[Opening Supplied records section]

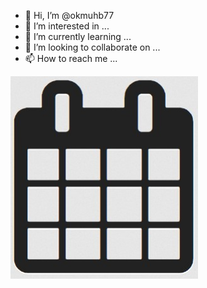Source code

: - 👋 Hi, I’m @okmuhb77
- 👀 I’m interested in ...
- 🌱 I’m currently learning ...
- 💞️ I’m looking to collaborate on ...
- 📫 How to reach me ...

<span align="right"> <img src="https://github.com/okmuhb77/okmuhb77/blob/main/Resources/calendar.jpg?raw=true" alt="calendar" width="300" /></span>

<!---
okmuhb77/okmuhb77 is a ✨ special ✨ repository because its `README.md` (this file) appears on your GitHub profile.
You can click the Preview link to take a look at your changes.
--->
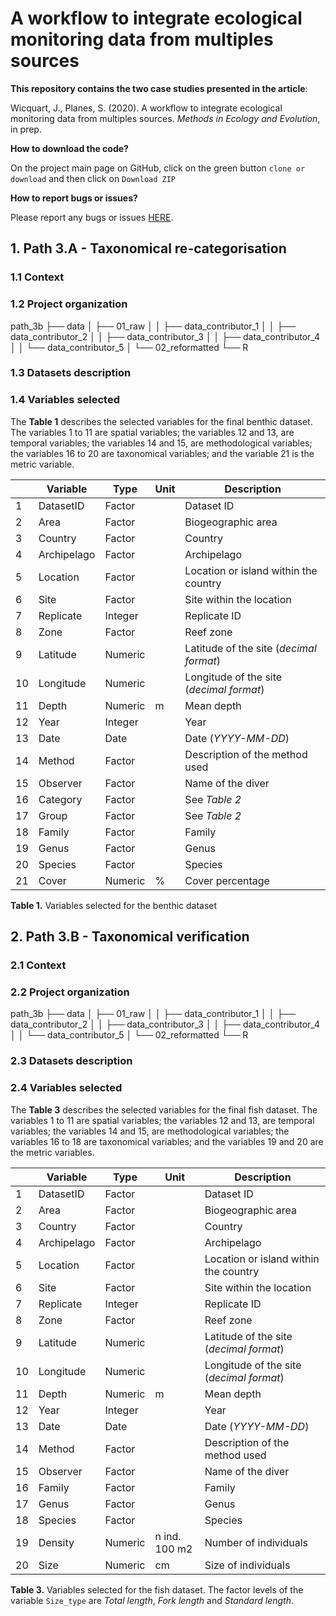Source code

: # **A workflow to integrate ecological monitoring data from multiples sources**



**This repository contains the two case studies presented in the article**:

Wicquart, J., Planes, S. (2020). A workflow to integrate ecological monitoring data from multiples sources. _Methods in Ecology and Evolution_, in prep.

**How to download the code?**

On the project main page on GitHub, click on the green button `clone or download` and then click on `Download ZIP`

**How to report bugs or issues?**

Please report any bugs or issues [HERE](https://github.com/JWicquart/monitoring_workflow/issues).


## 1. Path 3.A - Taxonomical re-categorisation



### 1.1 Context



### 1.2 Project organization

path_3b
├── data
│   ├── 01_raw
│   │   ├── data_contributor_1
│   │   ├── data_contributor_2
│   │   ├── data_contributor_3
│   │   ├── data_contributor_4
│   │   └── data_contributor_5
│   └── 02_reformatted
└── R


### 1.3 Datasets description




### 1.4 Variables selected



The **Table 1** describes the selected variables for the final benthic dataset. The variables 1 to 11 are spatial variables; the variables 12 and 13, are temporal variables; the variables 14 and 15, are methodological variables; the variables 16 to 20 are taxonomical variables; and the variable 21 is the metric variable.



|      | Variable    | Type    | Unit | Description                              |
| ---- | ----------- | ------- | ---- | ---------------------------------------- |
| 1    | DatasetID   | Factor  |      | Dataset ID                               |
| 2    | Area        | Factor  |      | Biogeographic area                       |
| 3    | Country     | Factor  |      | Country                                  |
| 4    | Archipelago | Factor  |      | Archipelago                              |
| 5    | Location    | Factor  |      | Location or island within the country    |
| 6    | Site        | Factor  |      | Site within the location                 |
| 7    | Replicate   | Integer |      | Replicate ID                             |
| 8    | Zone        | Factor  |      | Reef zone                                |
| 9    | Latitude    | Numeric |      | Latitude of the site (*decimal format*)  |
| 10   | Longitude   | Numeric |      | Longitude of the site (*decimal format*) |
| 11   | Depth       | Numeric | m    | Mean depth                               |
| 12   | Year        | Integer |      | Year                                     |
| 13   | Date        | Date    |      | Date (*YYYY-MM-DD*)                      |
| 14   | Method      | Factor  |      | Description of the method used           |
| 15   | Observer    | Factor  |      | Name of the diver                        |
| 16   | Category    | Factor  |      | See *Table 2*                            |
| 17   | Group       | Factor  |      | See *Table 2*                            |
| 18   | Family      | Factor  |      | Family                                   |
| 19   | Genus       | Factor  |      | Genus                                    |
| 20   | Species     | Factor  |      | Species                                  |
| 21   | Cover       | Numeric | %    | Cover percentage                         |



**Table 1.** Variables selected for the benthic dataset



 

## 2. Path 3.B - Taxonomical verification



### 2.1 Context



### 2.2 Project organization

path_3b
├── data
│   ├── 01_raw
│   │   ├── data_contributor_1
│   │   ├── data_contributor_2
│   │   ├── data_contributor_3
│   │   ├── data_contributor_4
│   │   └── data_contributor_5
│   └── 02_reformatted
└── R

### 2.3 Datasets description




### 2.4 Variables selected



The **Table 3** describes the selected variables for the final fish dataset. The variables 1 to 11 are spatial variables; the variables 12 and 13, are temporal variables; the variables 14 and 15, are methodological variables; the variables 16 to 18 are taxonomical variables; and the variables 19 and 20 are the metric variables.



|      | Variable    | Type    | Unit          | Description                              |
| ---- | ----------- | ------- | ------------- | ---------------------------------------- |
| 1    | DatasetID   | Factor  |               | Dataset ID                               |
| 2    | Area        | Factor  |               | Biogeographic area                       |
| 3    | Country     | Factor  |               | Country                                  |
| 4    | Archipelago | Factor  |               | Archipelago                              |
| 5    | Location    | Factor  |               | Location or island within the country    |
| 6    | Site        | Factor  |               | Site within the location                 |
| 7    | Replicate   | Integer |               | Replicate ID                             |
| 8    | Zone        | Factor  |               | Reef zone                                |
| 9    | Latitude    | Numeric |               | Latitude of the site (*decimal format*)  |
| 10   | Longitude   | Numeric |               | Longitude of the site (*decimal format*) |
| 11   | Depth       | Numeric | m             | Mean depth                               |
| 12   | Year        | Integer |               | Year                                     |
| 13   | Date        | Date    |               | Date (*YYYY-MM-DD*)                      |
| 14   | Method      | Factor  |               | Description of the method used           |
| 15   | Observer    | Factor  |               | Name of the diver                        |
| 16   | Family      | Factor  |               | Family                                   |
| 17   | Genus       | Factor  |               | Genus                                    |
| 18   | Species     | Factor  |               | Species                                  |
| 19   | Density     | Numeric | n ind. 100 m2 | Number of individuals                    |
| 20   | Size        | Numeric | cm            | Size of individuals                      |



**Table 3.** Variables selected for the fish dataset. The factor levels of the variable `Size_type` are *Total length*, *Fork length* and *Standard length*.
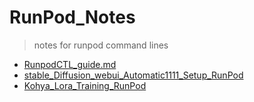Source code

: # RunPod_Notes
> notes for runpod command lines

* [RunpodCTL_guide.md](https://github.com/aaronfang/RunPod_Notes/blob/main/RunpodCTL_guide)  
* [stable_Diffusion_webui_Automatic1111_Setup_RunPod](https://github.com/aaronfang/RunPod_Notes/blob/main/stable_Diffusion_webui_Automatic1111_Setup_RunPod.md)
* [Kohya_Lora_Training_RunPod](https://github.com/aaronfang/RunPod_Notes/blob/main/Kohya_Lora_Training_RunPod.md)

[Closing Supplied records section]

Aim of the exercise =
Restate the records above in full and word for word, but do not carry over any pictures.

Response to this task =
Source code

: - 👋 Hi, I’m @okmuhb77
- 👀 I’m interested in ...
- 🌱 I’m currently learning ...
- 💞️ I’m looking to collaborate on ...
- 📫 How to reach me ...

<span align="right"> <img src="https://github.com/okmuhb77/okmuhb77/blob/main/Resources/calendar.jpg?raw=true" alt="calendar" width="300" /></span>

<!---
okmuhb77/okmuhb77 is a ✨ special ✨ repository because its `README.md` (this file) appears on your GitHub profile.
You can click the Preview link to take a look at your changes.
--->
Source code

: # **A workflow to integrate ecological monitoring data from multiples sources**



**This repository contains the two case studies presented in the article**:

Wicquart, J., Planes, S. (2020). A workflow to integrate ecological monitoring data from multiples sources. _Methods in Ecology and Evolution_, in prep.

**How to download the code?**

On the project main page on GitHub, click on the green button `clone or download` and then click on `Download ZIP`

**How to report bugs or issues?**

Please report any bugs or issues [HERE](https://github.com/JWicquart/monitoring_workflow/issues).


## 1. Path 3.A - Taxonomical re-categorisation



### 1.1 Context



### 1.2 Project organization

path_3b
├── data
│   ├── 01_raw
│   │   ├── data_contributor_1
│   │   ├── data_contributor_2
│   │   ├── data_contributor_3
│   │   ├── data_contributor_4
│   │   └── data_contributor_5
│   └── 02_reformatted
└── R


### 1.3 Datasets description




### 1.4 Variables selected



The **Table 1** describes the selected variables for the final benthic dataset. The variables 1 to 11 are spatial variables; the variables 12 and 13, are temporal variables; the variables 14 and 15, are methodological variables; the variables 16 to 20 are taxonomical variables; and the variable 21 is the metric variable.



|      | Variable    | Type    | Unit | Description                              |
| ---- | ----------- | ------- | ---- | ---------------------------------------- |
| 1    | DatasetID   | Factor  |      | Dataset ID                               |
| 2    | Area        | Factor  |      | Biogeographic area                       |
| 3    | Country     | Factor  |      | Country                                  |
| 4    | Archipelago | Factor  |      | Archipelago                              |
| 5    | Location    | Factor  |      | Location or island within the country    |
| 6    | Site        | Factor  |      | Site within the location                 |
| 7    | Replicate   | Integer |      | Replicate ID                             |
| 8    | Zone        | Factor  |      | Reef zone                                |
| 9    | Latitude    | Numeric |      | Latitude of the site (*decimal format*)  |
| 10   | Longitude   | Numeric |      | Longitude of the site (*decimal format*) |
| 11   | Depth       | Numeric | m    | Mean depth                               |
| 12   | Year        | Integer |      | Year                                     |
| 13   | Date        | Date    |      | Date (*YYYY-MM-DD*)                      |
| 14   | Method      | Factor  |      | Description of the method used           |
| 15   | Observer    | Factor  |      | Name of the diver                        |
| 16   | Category    | Factor  |      | See *Table 2*                            |
| 17   | Group       | Factor  |      | See *Table 2*                            |
| 18   | Family      | Factor  |      | Family                                   |
| 19   | Genus       | Factor  |      | Genus                                    |
| 20   | Species     | Factor  |      | Species                                  |
| 21   | Cover       | Numeric | %    | Cover percentage                         |



**Table 1.** Variables selected for the benthic dataset



 

## 2. Path 3.B - Taxonomical verification



### 2.1 Context



### 2.2 Project organization

path_3b
├── data
│   ├── 01_raw
│   │   ├── data_contributor_1
│   │   ├── data_contributor_2
│   │   ├── data_contributor_3
│   │   ├── data_contributor_4
│   │   └── data_contributor_5
│   └── 02_reformatted
└── R

### 2.3 Datasets description




### 2.4 Variables selected



The **Table 3** describes the selected variables for the final fish dataset. The variables 1 to 11 are spatial variables; the variables 12 and 13, are temporal variables; the variables 14 and 15, are methodological variables; the variables 16 to 18 are taxonomical variables; and the variables 19 and 20 are the metric variables.



|      | Variable    | Type    | Unit          | Description                              |
| ---- | ----------- | ------- | ------------- | ---------------------------------------- |
| 1    | DatasetID   | Factor  |               | Dataset ID                               |
| 2    | Area        | Factor  |               | Biogeographic area                       |
| 3    | Country     | Factor  |               | Country                                  |
| 4    | Archipelago | Factor  |               | Archipelago                              |
| 5    | Location    | Factor  |               | Location or island within the country    |
| 6    | Site        | Factor  |               | Site within the location                 |
| 7    | Replicate   | Integer |               | Replicate ID                             |
| 8    | Zone        | Factor  |               | Reef zone                                |
| 9    | Latitude    | Numeric |               | Latitude of the site (*decimal format*)  |
| 10   | Longitude   | Numeric |               | Longitude of the site (*decimal format*) |
| 11   | Depth       | Numeric | m             | Mean depth                               |
| 12   | Year        | Integer |               | Year                                     |
| 13   | Date        | Date    |               | Date (*YYYY-MM-DD*)                      |
| 14   | Method      | Factor  |               | Description of the method used           |
| 15   | Observer    | Factor  |               | Name of the diver                        |
| 16   | Family      | Factor  |               | Family                                   |
| 17   | Genus       | Factor  |               | Genus                                    |
| 18   | Species     | Factor  |               | Species                                  |
| 19   | Density     | Numeric | n ind. 100 m2 | Number of individuals                    |
| 20   | Size        | Numeric | cm            | Size of individuals                      |



**Table 3.** Variables selected for the fish dataset. The factor levels of the variable `Size_type` are *Total length*, *Fork length* and *Standard length*.
Source code

: # RunPod_Notes
> notes for runpod command lines

* [RunpodCTL_guide.md](https://github.com/aaronfang/RunPod_Notes/blob/main/RunpodCTL_guide)  
* [stable_Diffusion_webui_Automatic1111_Setup_RunPod](https://github.com/aaronfang/RunPod_Notes/blob/main/stable_Diffusion_webui_Automatic1111_Setup_RunPod.md)
* [Kohya_Lora_Training_RunPod](https://github.com/aaronfang/RunPod_Notes/blob/main/Kohya_Lora_Training_RunPod.md)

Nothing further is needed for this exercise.